Saved entries:
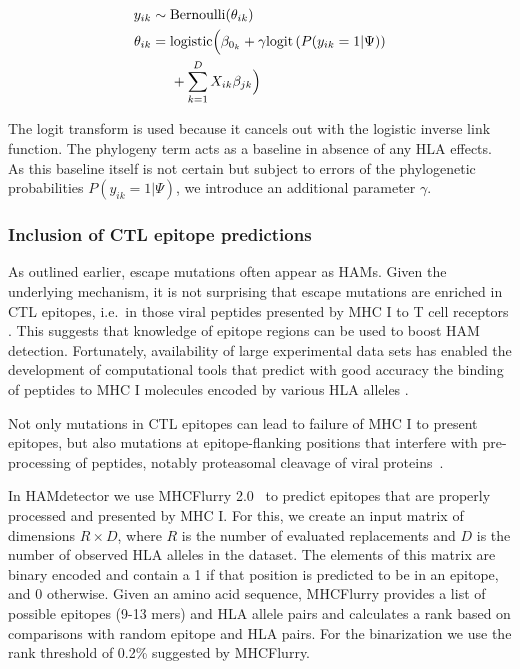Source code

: \documentclass{bioinfo}
\begin{document}
\begin{methods}
\begin{equation}
\begin{aligned}
  y_{ik}  & \sim \text{Bernoulli}(\theta_{ik}) \\
  \theta_{ik}  & =  \text{logistic}\Bigl(\beta_{0_{k}} + \gamma \text{logit}\left(P(y_{ik}=1|\Psi)\right) \\
  &\;\;\;\;\; + \sum_{k=1}^{D}X_{ik}\beta_{jk}\Bigr)
  \label{eq:phylogeny}
\end{aligned}
\end{equation}


The logit transform is used because it cancels out with the logistic inverse link function. The phylogeny term acts as a baseline in absence of any HLA effects. As this baseline itself is not certain but subject to errors of the phylogenetic probabilities $P(y_{ik}=1|\Psi)$, we introduce an additional parameter $\gamma$.

\subsubsection{Inclusion of CTL epitope predictions}


As outlined earlier, escape mutations often appear as HAMs. Given the underlying mechanism, it is not surprising that escape mutations are enriched in CTL epitopes, i.e.\ in those viral peptides presented by MHC I to T cell receptors \citep{Bronke2013}. This suggests that knowledge of epitope regions can be used to boost HAM detection. Fortunately, availability of large experimental data sets \citep{Vita2019} has enabled the development of computational tools that predict with good accuracy the binding of peptides to MHC I molecules encoded by various HLA alleles \citep{Mei2020}. 

Not only mutations in CTL epitopes can lead to failure of MHC I to present epitopes, but also mutations at epitope-flanking positions that interfere with pre-processing of peptides, notably proteasomal cleavage of viral proteins~\citep{Milicic2005, Gall2007}.

In HAMdetector we use MHCFlurry 2.0~\citep{ODonnell2020} to predict epitopes that are properly processed and presented by MHC I. For this, we create an input matrix of dimensions $R\times D$, where $R$ is the number of evaluated replacements and $D$ is the number of observed HLA alleles in the dataset. The elements of this matrix are binary encoded and contain a 1 if that position is predicted to be in an epitope, and 0 otherwise. Given an amino acid sequence, MHCFlurry provides a list of possible epitopes (9-13 mers) and HLA allele pairs and calculates a rank based on comparisons with random epitope and HLA pairs. For the binarization we use the rank threshold of 0.2\% suggested by MHCFlurry.


\end{methods}
\end{document}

TASK DESCRIPTION: Copy out every line of the data in which the word "epitopes" is found.

RESPONSE TO THIS EXERCISE:
As outlined earlier, escape mutations often appear as HAMs. Given the underlying mechanism, it is not surprising that escape mutations are enriched in CTL epitopes, i.e.\ in those viral peptides presented by MHC I to T cell receptors \citep{Bronke2013}. This suggests that knowledge of epitope regions can be used to boost HAM detection. Fortunately, availability of large experimental data sets \citep{Vita2019} has enabled the development of computational tools that predict with good accuracy the binding of peptides to MHC I molecules encoded by various HLA alleles \citep{Mei2020}. 
Not only mutations in CTL epitopes can lead to failure of MHC I to present epitopes, but also mutations at epitope-flanking positions that interfere with pre-processing of peptides, notably proteasomal cleavage of viral proteins~\citep{Milicic2005, Gall2007}.
In HAMdetector we use MHCFlurry 2.0~\citep{ODonnell2020} to predict epitopes that are properly processed and presented by MHC I. For this, we create an input matrix of dimensions $R\times D$, where $R$ is the number of evaluated replacements and $D$ is the number of observed HLA alleles in the dataset. The elements of this matrix are binary encoded and contain a 1 if that position is predicted to be in an epitope, and 0 otherwise. Given an amino acid sequence, MHCFlurry provides a list of possible epitopes (9-13 mers) and HLA allele pairs and calculates a rank based on comparisons with random epitope and HLA pairs. For the binarization we use the rank threshold of 0.2\% suggested by MHCFlurry.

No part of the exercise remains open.